Top of Supplied entries

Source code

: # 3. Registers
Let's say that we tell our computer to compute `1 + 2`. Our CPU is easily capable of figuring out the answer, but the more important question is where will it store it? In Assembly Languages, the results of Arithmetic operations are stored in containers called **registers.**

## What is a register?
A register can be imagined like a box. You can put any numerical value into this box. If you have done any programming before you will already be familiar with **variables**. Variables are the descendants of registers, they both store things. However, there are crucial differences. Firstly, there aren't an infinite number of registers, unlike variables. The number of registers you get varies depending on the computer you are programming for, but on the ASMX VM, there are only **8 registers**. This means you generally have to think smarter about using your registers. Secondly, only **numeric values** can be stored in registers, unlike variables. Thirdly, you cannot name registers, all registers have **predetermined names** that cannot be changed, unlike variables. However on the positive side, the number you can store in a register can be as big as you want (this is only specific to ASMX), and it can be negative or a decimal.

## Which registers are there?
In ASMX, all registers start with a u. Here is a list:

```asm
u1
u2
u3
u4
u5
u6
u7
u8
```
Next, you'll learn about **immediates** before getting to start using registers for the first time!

Bottom of Supplied entries

From the line containing "A register can be imagined" through the last line of the entries above, print every line exactly, including both ends, and nothing else.

A register can be imagined like a box. You can put any numerical value into this box. If you have done any programming before you will already be familiar with **variables**. Variables are the descendants of registers, they both store things. However, there are crucial differences. Firstly, there aren't an infinite number of registers, unlike variables. The number of registers you get varies depending on the computer you are programming for, but on the ASMX VM, there are only **8 registers**. This means you generally have to think smarter about using your registers. Secondly, only **numeric values** can be stored in registers, unlike variables. Thirdly, you cannot name registers, all registers have **predetermined names** that cannot be changed, unlike variables. However on the positive side, the number you can store in a register can be as big as you want (this is only specific to ASMX), and it can be negative or a decimal.

## Which registers are there?
In ASMX, all registers start with a u. Here is a list:

```asm
u1
u2
u3
u4
u5
u6
u7
u8
```
Next, you'll learn about **immediates** before getting to start using registers for the first time!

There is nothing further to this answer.